### Activity:
Please keep the pictures out and write out exactly the lines from the first in the data below through the one containing "specification and we", both included.

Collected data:
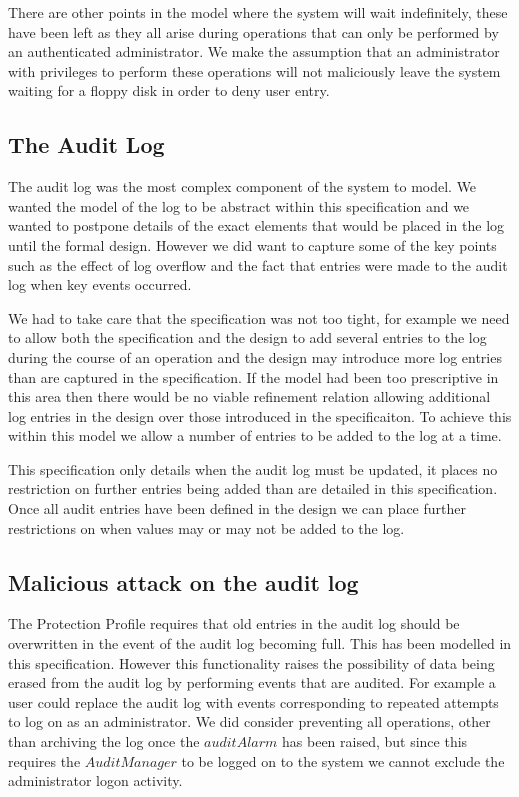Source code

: There are other points in the model where the system will wait
indefinitely, these have been left as they all arise during operations
that can only be performed by an authenticated administrator. We make
the assumption that an administrator with privileges to perform these
operations will not maliciously leave the system waiting for a floppy
disk in order to deny user entry. 

\subsection{The Audit Log}
The audit log was the most complex component of the system to
model. We wanted the model of the log to be abstract within this
specification and we wanted to postpone details of the exact elements
that would be placed in the log until the formal design. However we did
want to capture some of the key points such as the effect of log
overflow and the fact that entries were made to the audit log when key
events occurred.

We had to take care that the specification was not too tight, for
example we need to allow both the specification and the design to add 
several entries to the log during the course of an operation and the
design may introduce more log entries than are captured in the
specification. If the model had been too prescriptive in this area
then 
there would be no viable refinement relation allowing additional 
log entries in the design over those introduced in the specificaiton.
To achieve this within this model we allow a number of entries to be
added to the log at a time. 

This specification only details when the audit log
must be updated, it places no restriction on further entries being
added than are detailed in this specification. Once all audit entries
have been defined in the design we can place further restrictions on
when values may or may not be added to the log.

\subsection{Malicious attack on the audit log}
The Protection Profile \cite{PP} requires that old entries in the
audit log should be overwritten in the event of the audit log becoming
full. This has been modelled in this specification. However this
functionality raises
the possibility of data being erased from the audit log by performing
events that are audited. For example a user could replace the audit
log with events corresponding to repeated attempts to log on as an
administrator. We did consider preventing all operations, other than
archiving the log once the $auditAlarm$ has been raised, but since
this requires the $AuditManager$ to be logged on to the system we
cannot exclude the administrator logon activity. 


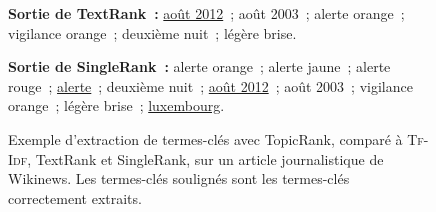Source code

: \begin{figure}
{{      \textbf{Sortie de TextRank~:} \underline{août 2012}~; août 2003~; alerte
      orange~; vigilance orange~; deuxième nuit~; légère brise.

      \textbf{Sortie de SingleRank~:} alerte orange~; alerte jaune~; alerte
      rouge~; \underline{alerte}~; deuxième nuit~; \underline{août 2012}~; août
      2003~; vigilance orange~; légère brise~; \underline{luxembourg}.
    }
  }

  \caption[
    Exemple d'extraction de termes-clés avec TopicRank, comparé à
    \textsc{Tf-Idf}, TextRank et SingleRank, sur un article
    journalistique de Wikinews
  ]{
    Exemple d'extraction de termes-clés avec TopicRank, comparé à
    \textsc{Tf-Idf}, TextRank et SingleRank, sur un article
    journalistique de Wikinews. Les termes-clés soulignés sont les
    termes-clés correctement extraits.
    \label{fig:exemple_topicrank}
  }
\end{figure}

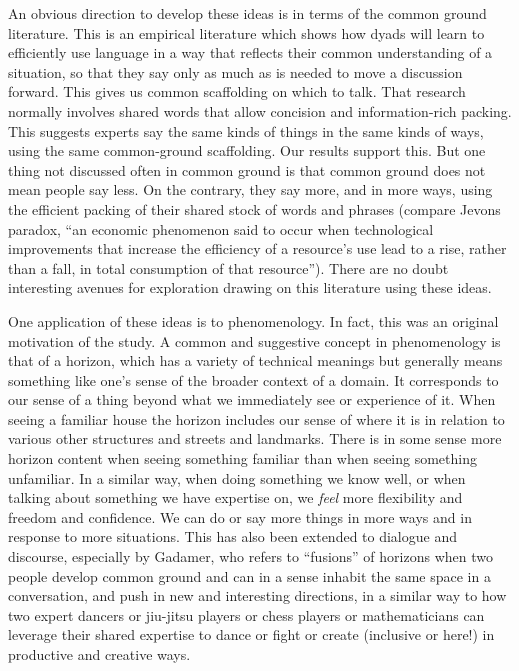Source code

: \documentclass{article}
\begin{document}
An obvious direction to develop these ideas is in terms of the common ground literature. This is an empirical literature which shows how dyads will learn to efficiently use language in a way that reflects their common understanding of a situation, so that they say only as much as is needed to move a discussion forward.  This gives us common scaffolding on which to talk. That research normally involves shared words that allow concision and information-rich packing. This suggests experts say the same kinds of things in the same kinds of ways, using the same common-ground scaffolding. Our results support this. But one thing not discussed often in common ground is that common ground does not mean people say less. On the contrary, they say more, and in more ways, using the efficient packing of their shared stock of words and phrases (compare Jevons paradox, ``an economic phenomenon said to occur when technological improvements that increase the efficiency of a resource's use lead to a rise, rather than a fall, in total consumption of that resource''). %
There are no doubt interesting avenues for exploration drawing on this literature using these ideas.

One application of these ideas is to phenomenology. In fact, this was an original motivation of the study. A common and suggestive concept in phenomenology is that of a horizon, which has a variety of technical meanings but generally means something like one's sense of the broader context of a domain. It corresponds to our sense of a thing beyond what we immediately see or experience of it. When seeing a familiar house the horizon includes our sense of where it is in relation to various other structures and streets and landmarks. There is in some sense more horizon content when seeing something familiar than when seeing something unfamiliar. In a similar way, when doing something we know well, or when talking about something we have expertise on, we \emph{feel} more flexibility and freedom and confidence. We can do or say more things in more ways and in response to more situations. This has also been extended to dialogue and discourse, especially by Gadamer, who refers to ``fusions'' of horizons when two people develop common ground and can in a sense inhabit the same space in a conversation, and push in new and interesting directions, in a similar way to how two expert dancers or jiu-jitsu players or chess players or mathematicians can leverage their shared expertise to dance or fight or create (inclusive or here!) in productive and creative ways.  
\end{document}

### Expected answer:
Source code

: There are other points in the model where the system will wait
indefinitely, these have been left as they all arise during operations
that can only be performed by an authenticated administrator. We make
the assumption that an administrator with privileges to perform these
operations will not maliciously leave the system waiting for a floppy
disk in order to deny user entry. 

\subsection{The Audit Log}
The audit log was the most complex component of the system to
model. We wanted the model of the log to be abstract within this
specification and we wanted to postpone details of the exact elements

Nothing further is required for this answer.